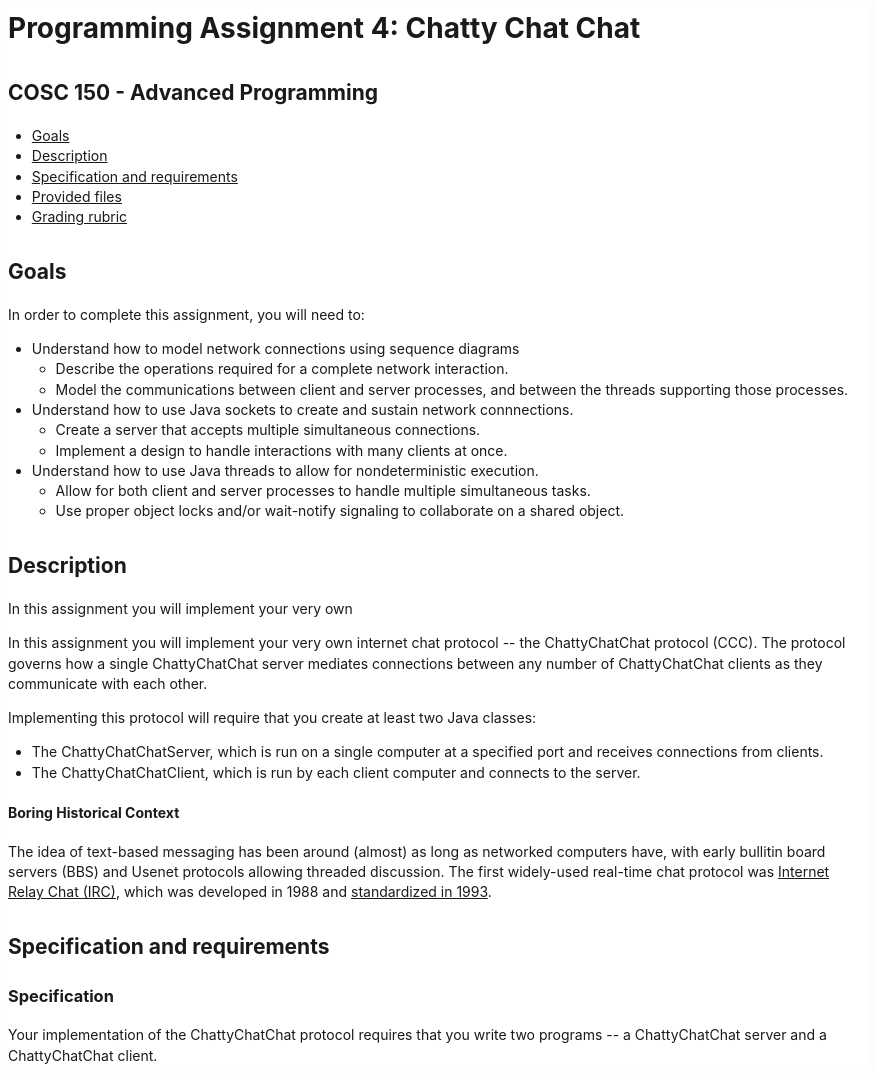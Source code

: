 # Programming Assignment 4: Chatty Chat Chat
## COSC 150 - Advanced Programming

- [Goals](#goals)
- [Description](#description)
- [Specification and requirements](#specification-and-requirements)
- [Provided files](#provided-files)
- [Grading rubric](#grading-rubric)

## Goals

In order to complete this assignment, you will need to:
- Understand how to model network connections using sequence diagrams
  - Describe the operations required for a complete network interaction.
  - Model the communications between client and server processes, and between the threads supporting those processes.
- Understand how to use Java sockets to create and sustain network connnections.
  - Create a server that accepts multiple simultaneous connections.
  - Implement a design to handle interactions with many clients at once.
- Understand how to use Java threads to allow for nondeterministic execution.
  - Allow for both client and server processes to handle multiple simultaneous tasks.
  - Use proper object locks and/or wait-notify signaling to collaborate on a shared object.

## Description

In this assignment you will implement your very own 

In this assignment you will implement your very own internet chat protocol -- the ChattyChatChat protocol (CCC). The protocol governs how a single ChattyChatChat server mediates connections between any number of ChattyChatChat clients as they communicate with each other.

Implementing this protocol will require that you create at least two Java classes:
- The ChattyChatChatServer, which is run on a single computer at a specified port and receives connections from clients.
- The ChattyChatChatClient, which is run by each client computer and connects to the server.

#### Boring Historical Context

The idea of text-based messaging has been around (almost) as long as networked computers have, with early bullitin board servers (BBS) and Usenet protocols allowing threaded discussion. The first widely-used real-time chat protocol was [Internet Relay Chat (IRC)](https://en.wikipedia.org/wiki/Internet_Relay_Chat), which was developed in 1988 and [standardized in 1993](https://tools.ietf.org/html/rfc1459).

## Specification and requirements

### Specification

Your implementation of the ChattyChatChat protocol requires that you write two programs -- a ChattyChatChat server and a ChattyChatChat client.
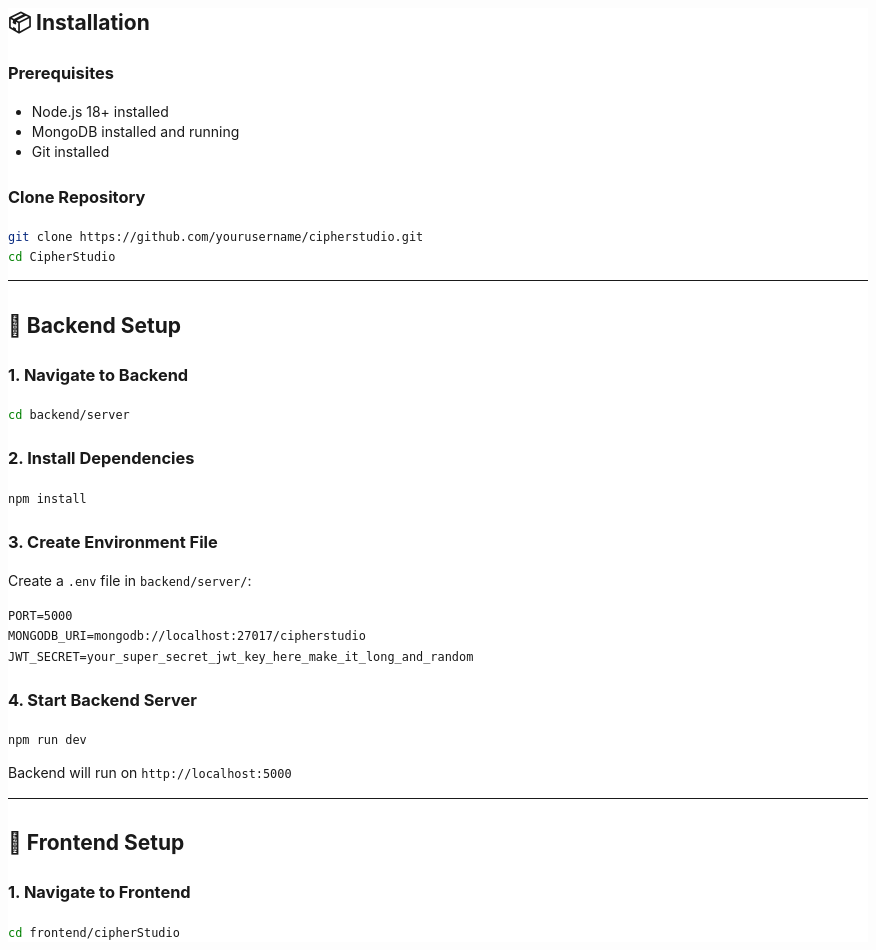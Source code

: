
## 📦 Installation

### Prerequisites
- Node.js 18+ installed
- MongoDB installed and running
- Git installed

### Clone Repository
```bash
git clone https://github.com/yourusername/cipherstudio.git
cd CipherStudio
```

---

## 🔧 Backend Setup

### 1. Navigate to Backend
```bash
cd backend/server
```

### 2. Install Dependencies
```bash
npm install
```

### 3. Create Environment File
Create a `.env` file in `backend/server/`:

```env
PORT=5000
MONGODB_URI=mongodb://localhost:27017/cipherstudio
JWT_SECRET=your_super_secret_jwt_key_here_make_it_long_and_random
```

### 4. Start Backend Server
```bash
npm run dev
```

Backend will run on `http://localhost:5000`

---

## 🎨 Frontend Setup

### 1. Navigate to Frontend
```bash
cd frontend/cipherStudio
```
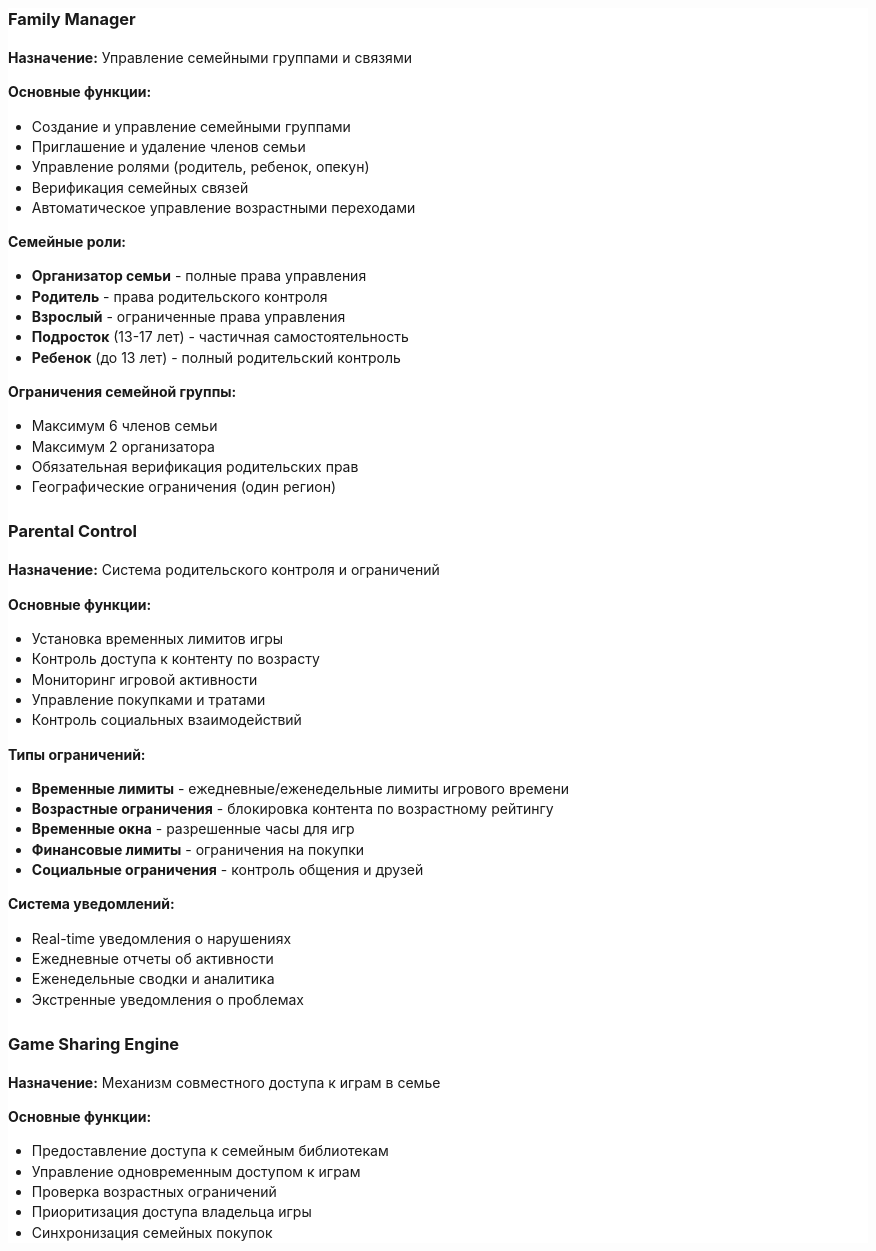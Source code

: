 ### Family Manager

**Назначение:** Управление семейными группами и связями

**Основные функции:**
- Создание и управление семейными группами
- Приглашение и удаление членов семьи
- Управление ролями (родитель, ребенок, опекун)
- Верификация семейных связей
- Автоматическое управление возрастными переходами

**Семейные роли:**
- **Организатор семьи** - полные права управления
- **Родитель** - права родительского контроля
- **Взрослый** - ограниченные права управления
- **Подросток** (13-17 лет) - частичная самостоятельность
- **Ребенок** (до 13 лет) - полный родительский контроль

**Ограничения семейной группы:**
- Максимум 6 членов семьи
- Максимум 2 организатора
- Обязательная верификация родительских прав
- Географические ограничения (один регион)

### Parental Control

**Назначение:** Система родительского контроля и ограничений

**Основные функции:**
- Установка временных лимитов игры
- Контроль доступа к контенту по возрасту
- Мониторинг игровой активности
- Управление покупками и тратами
- Контроль социальных взаимодействий

**Типы ограничений:**
- **Временные лимиты** - ежедневные/еженедельные лимиты игрового времени
- **Возрастные ограничения** - блокировка контента по возрастному рейтингу
- **Временные окна** - разрешенные часы для игр
- **Финансовые лимиты** - ограничения на покупки
- **Социальные ограничения** - контроль общения и друзей

**Система уведомлений:**
- Real-time уведомления о нарушениях
- Ежедневные отчеты об активности
- Еженедельные сводки и аналитика
- Экстренные уведомления о проблемах

### Game Sharing Engine

**Назначение:** Механизм совместного доступа к играм в семье

**Основные функции:**
- Предоставление доступа к семейным библиотекам
- Управление одновременным доступом к играм
- Проверка возрастных ограничений
- Приоритизация доступа владельца игры
- Синхронизация семейных покупок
# # # # # # #
* **What the task asks**: Once you have identified the lines above that contain "clients", copy each of them.

* **Exercise answer**:
  - Implement a design to handle interactions with many clients at once.
In this assignment you will implement your very own internet chat protocol -- the ChattyChatChat protocol (CCC). The protocol governs how a single ChattyChatChat server mediates connections between any number of ChattyChatChat clients as they communicate with each other.
- The ChattyChatChatServer, which is run on a single computer at a specified port and receives connections from clients.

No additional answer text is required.